• **DATASET**
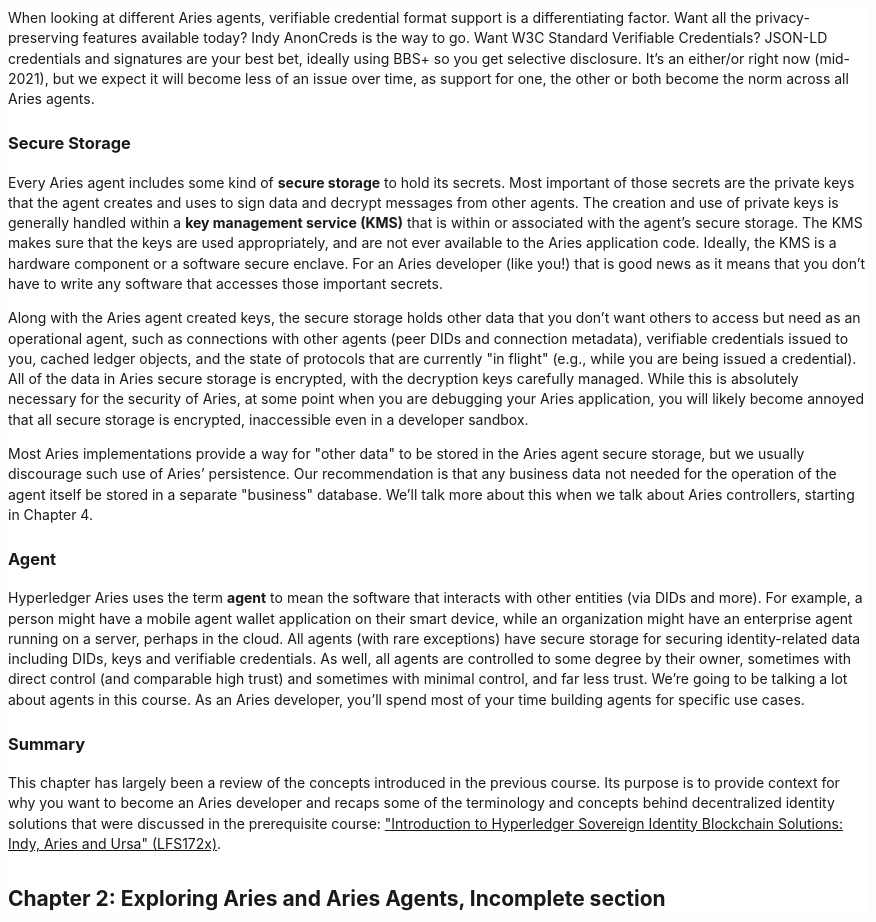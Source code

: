 When looking at different Aries agents, verifiable credential format support is a differentiating factor. Want all the privacy-preserving features available today? Indy AnonCreds is the way to go. Want W3C Standard Verifiable Credentials? JSON-LD credentials and signatures are your best bet, ideally using BBS+ so you get selective disclosure. It’s an either/or right now (mid-2021), but we expect it will become less of an issue over time, as support for one, the other or both become the norm across all Aries agents.

### Secure Storage

Every Aries agent includes some kind of **secure storage** to hold its secrets. Most important of those secrets are the private keys that the agent creates and uses to sign data and decrypt messages from other agents. The creation and use of private keys is generally handled within a **key management service (KMS)** that is within or associated with the agent’s secure storage. The KMS makes sure that the keys are used appropriately, and are not ever available to the Aries application code. Ideally, the KMS is a hardware component or a software secure enclave. For an Aries developer (like you!) that is good news as it means that you don’t have to write any software that accesses those important secrets.

Along with the Aries agent created keys, the secure storage holds other data that you don’t want others to access but need as an operational agent, such as connections with other agents (peer DIDs and connection metadata), verifiable credentials issued to you, cached ledger objects, and the state of protocols that are currently "in flight" (e.g., while you are being issued a credential). All of the data in Aries secure storage is encrypted, with the decryption keys carefully managed. While this is absolutely necessary for the security of Aries, at some point when you are debugging your Aries application, you will likely become annoyed that all secure storage is encrypted, inaccessible even in a developer sandbox.

Most Aries implementations provide a way for "other data" to be stored in the Aries agent secure storage, but we usually discourage such use of Aries’ persistence. Our recommendation is that any business data not needed for the operation of the agent itself be stored in a separate "business" database. We’ll talk more about this when we talk about Aries controllers, starting in Chapter 4.

### Agent

Hyperledger Aries uses the term **agent** to mean the software that interacts with other entities (via DIDs and more). For example, a person might have a mobile agent wallet application on their smart device, while an organization might have an enterprise agent running on a server, perhaps in the cloud. All agents (with rare exceptions) have secure storage for securing identity-related data including DIDs, keys and verifiable credentials. As well, all agents are controlled to some degree by their owner, sometimes with direct control (and comparable high trust) and sometimes with minimal control, and far less trust. We’re going to be talking a lot about agents in this course. As an Aries developer, you’ll spend most of your time building agents for specific use cases.

### Summary

This chapter has largely been a review of the concepts introduced in the previous course. Its purpose is to provide context for why you want to become an Aries developer and recaps some of the terminology and concepts behind decentralized identity solutions that were discussed in the prerequisite course: ["Introduction to Hyperledger Sovereign Identity Blockchain Solutions: Indy, Aries and Ursa" (LFS172x)](https://www.edx.org/course/identity-in-hyperledger-aries-indy-and-ursa).

## Chapter 2: Exploring Aries and Aries Agents, Incomplete section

• **EXERCISE DIRECTIONS**
Starting from the first line of the listing above, write out every line exactly through the one containing "Every Aries agent", and drop the pictures.

• **TASK OUTPUT**
Source code

: When looking at different Aries agents, verifiable credential format support is a differentiating factor. Want all the privacy-preserving features available today? Indy AnonCreds is the way to go. Want W3C Standard Verifiable Credentials? JSON-LD credentials and signatures are your best bet, ideally using BBS+ so you get selective disclosure. It’s an either/or right now (mid-2021), but we expect it will become less of an issue over time, as support for one, the other or both become the norm across all Aries agents.

### Secure Storage

Every Aries agent includes some kind of **secure storage** to hold its secrets. Most important of those secrets are the private keys that the agent creates and uses to sign data and decrypt messages from other agents. The creation and use of private keys is generally handled within a **key management service (KMS)** that is within or associated with the agent’s secure storage. The KMS makes sure that the keys are used appropriately, and are not ever available to the Aries application code. Ideally, the KMS is a hardware component or a software secure enclave. For an Aries developer (like you!) that is good news as it means that you don’t have to write any software that accesses those important secrets.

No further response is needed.